Using observed latency, power of two choices, and requests in flight reminds me a lot of Finagle https://twitter.github.io/finagle/guide/Clients.html#p2c-lea...
They specifically compare to client-side least-loaded with Po2C in section 5.2/figure 7.
From TFA:
> PReQuaL does not balance CPU load, but instead selects servers according to estimated latency and active requests-in-flight
So, still load balancing
Load balancing is a term of art; the actual algorithm for distributing requests need not be load-based. A more accurate term for the component might be "request distributor," but I don't foresee people changing their vocabulary any time soon.
Abstract:
We present PReQuaL (Probing to Reduce Queuing and Latency), a load balancer for...
“Don’t load balance, erm, here’s our loadbalancer” struck me as quite humorous too. :)
Maybe RIF-balancing is a better term.
Fascinating that 2-3 probes per request is a sweet spot, intuitively it seems like a lot of overhead.
Rquests (in flight or currently processing) are the load in this case. But I guess "queue balancing" captures the intuittion better: what matters for latency is the future delay more than current delay.
They estimate what load will be in the future too.
Are people really balancing load based on simple cpu utilization for non-trivial services? That seems really surprising to me, but they present it as the current best practice?
When reading a paper like this, ignore what the paper frames as the current state of the art, a lot of times. Often the research is framed in such a way that gives an impact boost by setting up somewhat of a strawman about the current state.
Every production load balancer that I have come across in the last 10 years, load balances on the metric that is important to them.
In my experience by far the most widespread solution for directing requests is randomly. Round robin is pretty popular. Everything more sophisticated than that is vanishingly rare outside of large organizations. Look in gRPC. What client side load balancers does it come with? Pick_first and round_robin.
Weighted round robin has some traction but even in engineering groups with lots of experience and talent the complexity of measuring CPU rate utilization is underappreciated.
What about this is a surprising result? Optimize as directly as possible for load balancing the thing(s) that matter most to your users (e.g. latency), not the thing that indirectly correlates to the thing(s) that matter (CPU Utilization). I've been making this exact argument at work for a while.
Funny to read this article today, just after myself and two others at work also just saved the company we work at far more than our combined expected lifetime gross earnings with a single (different) optimization.
The paper reiterates -- multiple times -- that optimizing for latency is obviously the right choice; the other major signal is instantaneous requests-in-flight (RIF). They explicitly mention, on the very first page, that their contributions are not that "low latency is good, aim for that", it's that A) they use a particular combination of RIF and latency to select replicas called their "hot-cold lexicographic rule" which they find works really well, and B) their "probes" (requests by the balancer to the backends, to discover what their current state is) are collected asynchronously rather than in the critical request serving path, to help further drive utilization. Most of the ink in the paper in Section 4 explains the design choices they made around probing as a result.

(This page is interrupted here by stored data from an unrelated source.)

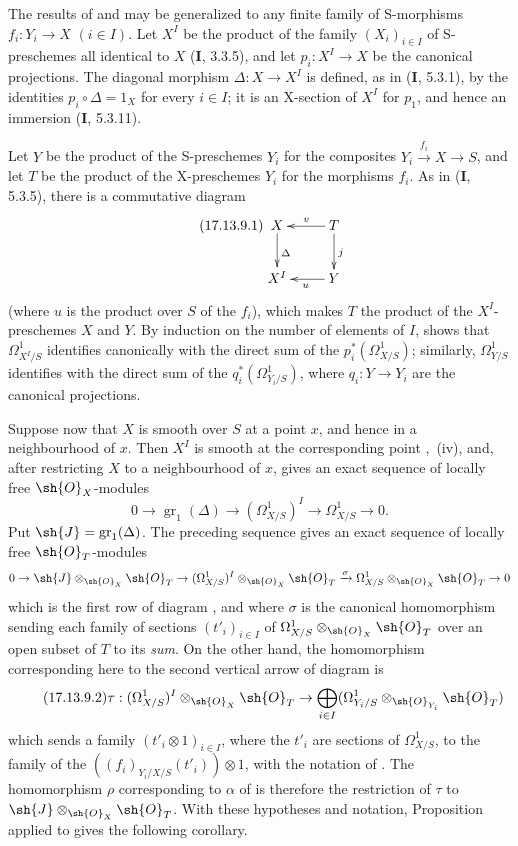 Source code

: \begin{env}[17.13.9]
\label{IV.17.13.9}
The results of  and  may be generalized to any finite family of S-morphisms
$f_i:Y_i\to X$ $(i\in I)$.
Let $X^I$ be the product of the family $(X_i)_{i\in I}$ of S-preschemes all identical to $X$ (\textbf{I}, 3.3.5), and let $p_i:X^I\to X$ be the canonical projections.
The diagonal morphism $\Delta:X\to X^I$ is defined, as in (\textbf{I}, 5.3.1), by the identities $p_i\circ\Delta=1_X$ for every $i\in I$; it is an X-section of $X^I$ for $p_1$, and hence an immersion (\textbf{I}, 5.3.11).


Let $Y$ be the product of the S-preschemes $Y_i$ for the composites $Y_i\xrightarrow{f_i}X\to S$, and let $T$ be the product of the X-preschemes $Y_i$ for the morphisms $f_i$.
As in (\textbf{I}, 5.3.5), there is a commutative diagram
\[
\label{IV.17.13.9.1}
\tag{17.13.9.1}
\xymatrix{
  X \ar[d]^{\Delta} & T \ar[l]_-v \ar[d]^{j} \\
  X^I & Y \ar[l]^{u}
}
\]
(where $u$ is the product over $S$ of the $f_i$), which makes $T$ the product of the $X^I$-preschemes $X$ and $Y$.
By induction on the number of elements of $I$,  shows that $\Omega^1_{X^I/S}$ identifies canonically with the direct sum of the $p_i^*(\Omega^1_{X/S})$; similarly, $\Omega^1_{Y/S}$ identifies with the direct sum of the $q_i^*(\Omega^1_{Y_i/S})$, where $q_i:Y\to Y_i$ are the canonical projections.

Suppose now that $X$ is smooth over $S$ at a point $x$, and hence in a neighbourhood of $x$.
Then $X^I$ is smooth at the corresponding point ,~(iv), and, after restricting $X$ to a neighbourhood of $x$,  gives an exact sequence of locally free $\sh{O}_X$-modules
\[
  0\to\operatorname{gr}_1(\Delta)\to(\Omega^1_{X/S})^I\to\Omega^1_{X/S}\to0.
\]
Put $\sh{J}=\operatorname{gr}_1(\Delta)$.
The preceding sequence gives an exact sequence of locally free $\sh{O}_T$-modules
\[
  0 \to \sh{J}\otimes_{\sh{O}_X}\sh{O}_T \to (\Omega^1_{X/S})^I\otimes_{\sh{O}_X}\sh{O}_T \xrightarrow{\sigma} \Omega^1_{X/S}\otimes_{\sh{O}_X}\sh{O}_T \to 0
\]
which is the first row of diagram , and where $\sigma$ is the canonical homomorphism sending each family of sections $(t'_i)_{i\in I}$ of $\Omega^1_{X/S}\otimes_{\sh{O}_X}\sh{O}_T$ over an open subset of $T$ to its \emph{sum}.
On the other hand, the homomorphism corresponding here to the second vertical arrow of diagram  is
\[
\label{IV.17.13.9.2}
\tag{17.13.9.2}
\tau: (\Omega^1_{X/S})^I\otimes_{\sh{O}_X}\sh{O}_T \to \bigoplus_{i\in I}(\Omega^1_{Y_i/S}\otimes_{\sh{O}_{Y_i}}\sh{O}_T)
\]
which sends a family $(t'_i\otimes1)_{i\in I}$, where the $t'_i$ are sections of $\Omega^1_{X/S}$, to the family of the
$((f_i)_{Y_i/X/S}(t'_i))\otimes1$, with the notation of .
The homomorphism $\rho$ corresponding to $\alpha$ of  is therefore the restriction of $\tau$ to $\sh{J}\otimes_{\sh{O}_X}\sh{O}_T$.
With these hypotheses and notation, Proposition  applied to  gives the following corollary.
\end{env}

I'm not done with the paper yet, but the basics are in fact written on page one.
you got me curious. can you share?
I would have liked to have read something quantitative about the measured cost (in terms of client and server CPU) other than describing them as "small". I'm trying to imagine doing this in gRPC and it seems like the overhead would be pretty high. I know Stubby is more efficient but some hard numbers would have been nice.